LOS ANGELES—In a new tranche of court filings, the founder of the anti-masturbation, anti-porn "self-help" group NoFap LLC alleges that Aylo, the parent company of Pornhub.com, is nothing more than a sex trafficking ring engaged in a coordinated conspiracy to defame him and his organization.
Alexander Rhodes, the NoFap founder, initially sued Aylo, two academics critical of NoFap's claims of "treating" pornography addiction, an academic publisher, and the University of California, Los Angeles, which employs one of the named academics, late last year in a state court in his home of Pittsburgh, Pennsylvania.
However, the defendants were able to remove the case from the state court to the U.S. District Court for the Western District of Pennsylvania. As the case has proceeded, all of the defendants have filed motions to dismiss the lawsuit due to Rhodes failing to make a claim so litigation can advance.
In response to those motions, the attorney representing Rhodes and NoFap LLC filed opposition briefs to each. Most of the claims levied in the filing attempt to paint Aylo as a sex trafficking ring and criminal enterprise from top to bottom.
"This case arises from a coordinated, multi-year campaign by the Pornhub/Aylo Defendants and their collaborators, acting as part of an alleged RICO enterprise, to protect their business model by discrediting, retaliating against, and economically harming Plaintiffs and others who threatened it," argues David M. Kobylinski, the attorney for Rhodes.
Kobylinski characterized Aylo as "the world's largest pornography company. ... It is highly profitable, bringing in hundreds of millions of dollars annually.
"However, [Aylo's] main website, Pornhub.com, is rife with sexually exploitative content," the attorney writes.
Kobylinski goes on to charge that Aylo and Pornhub are "one of the world's largest distributors of illicit sexually exploitative content, including child sexual abuse material."
Note, 2024 data from the National Center for Missing and Exploited Children's CyberTipline clearly demonstrates Aylo's sites having millions fewer cases of suspected CSAM versus major social media networks such as Facebook and Instagram.
Aylo's sites also have some of the fastest takedown times after major reforms implemented in late 2020 and early 2021, per CyberTipline data.
"Pornhub knowingly partnered with sex traffickers to source content, including a sex trafficking operation whose founder was later placed on the FBI’s Ten Most Wanted Fugitives list for sex trafficking offenses," Kobylinski argues. He is referring to the GirlsDoPorn sex trafficking scheme that embroiled the tube site's parent company in a criminal investigation that was resolved with a deferred prosecution agreement (DPA) between federal law enforcement and Aylo's ownership group, Ethical Capital Partners. A DPA is not an omission of guilt.

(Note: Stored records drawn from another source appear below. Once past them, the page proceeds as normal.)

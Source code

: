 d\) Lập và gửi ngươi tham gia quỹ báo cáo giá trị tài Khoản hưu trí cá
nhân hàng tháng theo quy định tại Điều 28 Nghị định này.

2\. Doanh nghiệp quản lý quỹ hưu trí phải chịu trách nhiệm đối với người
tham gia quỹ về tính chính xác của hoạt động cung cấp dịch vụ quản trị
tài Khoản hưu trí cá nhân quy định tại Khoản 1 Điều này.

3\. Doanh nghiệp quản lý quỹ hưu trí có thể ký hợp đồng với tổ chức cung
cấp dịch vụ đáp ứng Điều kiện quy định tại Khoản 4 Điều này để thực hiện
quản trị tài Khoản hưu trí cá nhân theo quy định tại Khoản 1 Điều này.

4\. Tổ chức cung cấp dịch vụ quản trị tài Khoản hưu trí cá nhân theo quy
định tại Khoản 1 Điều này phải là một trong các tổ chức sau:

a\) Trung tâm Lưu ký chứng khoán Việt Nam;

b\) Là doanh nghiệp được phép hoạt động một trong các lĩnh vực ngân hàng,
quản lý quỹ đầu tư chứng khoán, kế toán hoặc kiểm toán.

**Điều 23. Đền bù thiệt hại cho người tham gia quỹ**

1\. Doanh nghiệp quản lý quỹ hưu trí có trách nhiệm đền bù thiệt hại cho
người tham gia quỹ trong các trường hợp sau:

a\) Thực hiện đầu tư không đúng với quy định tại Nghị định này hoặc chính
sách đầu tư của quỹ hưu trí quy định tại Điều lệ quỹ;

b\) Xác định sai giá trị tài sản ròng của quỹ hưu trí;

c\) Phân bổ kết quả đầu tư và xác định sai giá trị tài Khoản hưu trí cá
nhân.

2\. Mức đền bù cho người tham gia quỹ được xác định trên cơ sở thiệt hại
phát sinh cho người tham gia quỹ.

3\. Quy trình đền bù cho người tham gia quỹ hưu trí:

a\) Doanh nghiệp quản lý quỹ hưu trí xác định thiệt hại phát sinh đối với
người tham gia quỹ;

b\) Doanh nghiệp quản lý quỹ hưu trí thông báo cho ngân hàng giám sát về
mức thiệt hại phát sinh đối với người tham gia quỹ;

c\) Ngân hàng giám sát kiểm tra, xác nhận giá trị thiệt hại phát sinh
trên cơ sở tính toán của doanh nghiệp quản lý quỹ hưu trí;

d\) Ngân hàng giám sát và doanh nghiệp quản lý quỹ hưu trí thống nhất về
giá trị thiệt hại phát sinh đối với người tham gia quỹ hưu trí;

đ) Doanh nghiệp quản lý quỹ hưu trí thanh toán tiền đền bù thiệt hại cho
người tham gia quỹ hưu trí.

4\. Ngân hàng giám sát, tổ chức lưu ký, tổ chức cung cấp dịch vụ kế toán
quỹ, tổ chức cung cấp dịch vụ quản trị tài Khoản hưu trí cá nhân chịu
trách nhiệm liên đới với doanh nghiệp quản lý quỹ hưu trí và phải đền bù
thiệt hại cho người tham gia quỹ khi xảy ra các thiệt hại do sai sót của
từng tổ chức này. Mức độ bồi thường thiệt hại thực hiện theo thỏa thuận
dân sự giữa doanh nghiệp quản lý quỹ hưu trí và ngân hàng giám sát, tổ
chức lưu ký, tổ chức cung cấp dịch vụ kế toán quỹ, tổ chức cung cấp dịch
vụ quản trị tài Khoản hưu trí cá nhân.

Further, Kobylinski attempts to argue that Aylo engages in tactics similar to those of Big Tobacco. But the core difference between Big Tobacco and Aylo is that there is no indication that the legal and regulated adult entertainment industry harms people's health. There is no consistent evidence that pornography is scientifically and medically addictive. This is a core element of the research of two defendants named in the complaint, Nicole Prause and David Ley.
Prause and Ley published academic research that rejected the notion that problematic pornography use can be treated through an addiction model. Rather, they argued that problematic pornography use is primarily a compulsive behavior or an impulse-control disorder that requires similar, but different care and intervention. While compulsions can be a component of other diagnoses, compulsive behavior typically follows a path tied to disorders like Obsessive-Compulsive Disorder or Compulsive Sexual Behavior Disorder.
But Prause started to expand research further into so-called pornography addiction treatment programs, such as those shared in the mythos of Rhodes' NoFap self-help product.
In the immediate litigation, the responses to the defendants' motions to dismiss share similar claims that Aylo bankrolled a supposed RICO conspiracy against Rhodes. As AVN has reported, the RICO claims prompted an attorney for defendant Prause to file a Rule 11 petition seeking to sanction Rhodes and Kobylinski for making false claims in a filing.
Aylo did not return AVN's request for comment by post time.